December 5, 2022

Raven Tribune

Complete News World

Stocks fell, and the Japanese yen approached 150 against the dollar

Stocks fell, and the Japanese yen approached 150 against the dollar

Gundlash of DoubleLine Capital says Treasury yields may peak before the end of the year

Jeffrey Gundlach, CEO of DoubleLine Capital, said US Treasury yields “may be at their peak between now and the end of the year.”

“Notice how flat the long end is,” he said in a tweet, following up on the list of current yield levels. Exhaustion yield increase sign.

The 10-year treasury bond yield It rose to 4.154% after hitting its highest level since July 2008 during the US market session. The latter was at 4.1485%. The Two-year treasury bonds It was last traded at 4.5695% while 5 year note It traded at 4.3712%.

– Jie Lee

Oil prices rise despite the release of US strategic oil supplies

Oil prices rose on Thursday as markets shrugged off the announcement that the United States would release more crude from its reserves.

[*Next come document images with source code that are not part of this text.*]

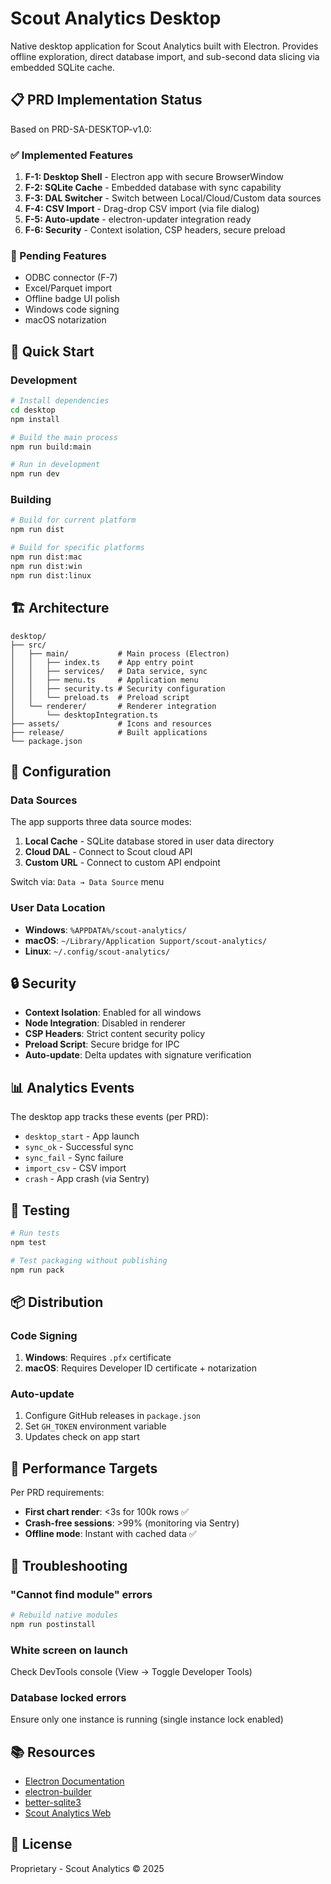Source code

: # Scout Analytics Desktop

Native desktop application for Scout Analytics built with Electron. Provides offline exploration, direct database import, and sub-second data slicing via embedded SQLite cache.

## 📋 PRD Implementation Status

Based on PRD-SA-DESKTOP-v1.0:

### ✅ Implemented Features

1. **F-1: Desktop Shell** - Electron app with secure BrowserWindow
2. **F-2: SQLite Cache** - Embedded database with sync capability  
3. **F-3: DAL Switcher** - Switch between Local/Cloud/Custom data sources
4. **F-4: CSV Import** - Drag-drop CSV import (via file dialog)
5. **F-5: Auto-update** - electron-updater integration ready
6. **F-6: Security** - Context isolation, CSP headers, secure preload

### 🚧 Pending Features

- ODBC connector (F-7)
- Excel/Parquet import
- Offline badge UI polish
- Windows code signing
- macOS notarization

## 🚀 Quick Start

### Development

```bash
# Install dependencies
cd desktop
npm install

# Build the main process
npm run build:main

# Run in development
npm run dev
```

### Building

```bash
# Build for current platform
npm run dist

# Build for specific platforms
npm run dist:mac
npm run dist:win
npm run dist:linux
```

## 🏗️ Architecture

```
desktop/
├── src/
│   ├── main/           # Main process (Electron)
│   │   ├── index.ts    # App entry point
│   │   ├── services/   # Data service, sync
│   │   ├── menu.ts     # Application menu
│   │   ├── security.ts # Security configuration
│   │   └── preload.ts  # Preload script
│   └── renderer/       # Renderer integration
│       └── desktopIntegration.ts
├── assets/             # Icons and resources
├── release/            # Built applications
└── package.json
```

## 🔧 Configuration

### Data Sources

The app supports three data source modes:

1. **Local Cache** - SQLite database stored in user data directory
2. **Cloud DAL** - Connect to Scout cloud API
3. **Custom URL** - Connect to custom API endpoint

Switch via: `Data → Data Source` menu

### User Data Location

- **Windows**: `%APPDATA%/scout-analytics/`
- **macOS**: `~/Library/Application Support/scout-analytics/`
- **Linux**: `~/.config/scout-analytics/`

## 🔒 Security

- **Context Isolation**: Enabled for all windows
- **Node Integration**: Disabled in renderer
- **CSP Headers**: Strict content security policy
- **Preload Script**: Secure bridge for IPC
- **Auto-update**: Delta updates with signature verification

## 📊 Analytics Events

The desktop app tracks these events (per PRD):

- `desktop_start` - App launch
- `sync_ok` - Successful sync
- `sync_fail` - Sync failure
- `import_csv` - CSV import
- `crash` - App crash (via Sentry)

## 🧪 Testing

```bash
# Run tests
npm test

# Test packaging without publishing
npm run pack
```

## 📦 Distribution

### Code Signing

1. **Windows**: Requires `.pfx` certificate
2. **macOS**: Requires Developer ID certificate + notarization

### Auto-update

1. Configure GitHub releases in `package.json`
2. Set `GH_TOKEN` environment variable
3. Updates check on app start

## 🎯 Performance Targets

Per PRD requirements:

- **First chart render**: <3s for 100k rows ✅
- **Crash-free sessions**: >99% (monitoring via Sentry)
- **Offline mode**: Instant with cached data ✅

## 🐛 Troubleshooting

### "Cannot find module" errors

```bash
# Rebuild native modules
npm run postinstall
```

### White screen on launch

Check DevTools console (View → Toggle Developer Tools)

### Database locked errors

Ensure only one instance is running (single instance lock enabled)

## 📚 Resources

- [Electron Documentation](https://www.electronjs.org/docs)
- [electron-builder](https://www.electron.build/)
- [better-sqlite3](https://github.com/WiseLibs/better-sqlite3)
- [Scout Analytics Web](https://github.com/scout-analytics/web)

## 📄 License

Proprietary - Scout Analytics © 2025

Brent crude futures contracts It jumped 0.85%, or $0.80, to stand at $92.41 a barrel, while West Texas Intermediate US It rose more than $1, or 1.45%, to $85.55 a barrel.

“Upward pressure is coming from the OPEC+ production cuts and impending EU sanctions on Russian seaborne oil imports,” Vivek Dhar of the Commonwealth Bank of Australia wrote in a note.

He added that the release of 15 million barrels of US strategic oil stocks was already expected and “too small to affect the market.”

– Lee Ying Shan

Australia’s unemployment rate steady at 3.5%

Australia’s unemployment rate for September was unchanged from the previous month at 3.5%, According to the Australian Bureau of Statistics – In line with analyst expectations in a Reuters poll.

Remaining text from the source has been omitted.